Records provided START

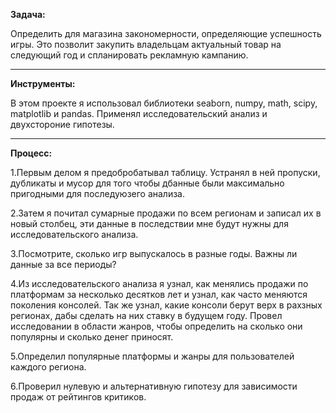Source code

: **Задача:**

Определить для магазина закономерности, определяющие успешность игры. Это позволит закупить владельцам актуальный товар на следующий год и спланировать рекламную кампанию. 
***
**Инструменты:**

В этом проекте я использовал библиотеки seaborn, numpy, math, scipy, matplotlib и pandas. Применял исследовательский анализ и двухстороние гипотезы. 
***
**Процесс:**

1.Первым делом я предобробатывал таблицу. Устранял в ней пропуски, дубликаты и мусор для того чтобы дбанные были максимально пригодными для последуюзего анализа.

2.Затем я почитал сумарные продажи по всем регионам и записал их в новый столбец, эти данные в последствии мне будут нужны для исследовательского анализа.

3.Посмотрите, сколько игр выпускалось в разные годы. Важны ли данные за все периоды?

4.Из исследовательского анализа я узнал, как менялись продажи по платформам за несколько десятков лет и узнал, как часто меняются поколения консолей. Так же узнал, какие консоли берут верх в рахзных регионах, дабы сделать на них ставку в будущем году. Провел исследовании в области жанров, чтобы определить на сколько они популярны и сколько денег приносят.

5.Определил популярные платформы и жанры для пользователей каждого региона. 

6.Проверил нулевую и альтернативную гипотезу для зависимости продаж от рейтингов критиков.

Records provided END

Description of the task =>
Copy the data word for word, no pictures.

Answer to this problem =>
Source code

: **Задача:**

Определить для магазина закономерности, определяющие успешность игры. Это позволит закупить владельцам актуальный товар на следующий год и спланировать рекламную кампанию. 
***
**Инструменты:**

В этом проекте я использовал библиотеки seaborn, numpy, math, scipy, matplotlib и pandas. Применял исследовательский анализ и двухстороние гипотезы. 
***
**Процесс:**

1.Первым делом я предобробатывал таблицу. Устранял в ней пропуски, дубликаты и мусор для того чтобы дбанные были максимально пригодными для последуюзего анализа.

2.Затем я почитал сумарные продажи по всем регионам и записал их в новый столбец, эти данные в последствии мне будут нужны для исследовательского анализа.

3.Посмотрите, сколько игр выпускалось в разные годы. Важны ли данные за все периоды?

4.Из исследовательского анализа я узнал, как менялись продажи по платформам за несколько десятков лет и узнал, как часто меняются поколения консолей. Так же узнал, какие консоли берут верх в рахзных регионах, дабы сделать на них ставку в будущем году. Провел исследовании в области жанров, чтобы определить на сколько они популярны и сколько денег приносят.

5.Определил популярные платформы и жанры для пользователей каждого региона. 

6.Проверил нулевую и альтернативную гипотезу для зависимости продаж от рейтингов критиков.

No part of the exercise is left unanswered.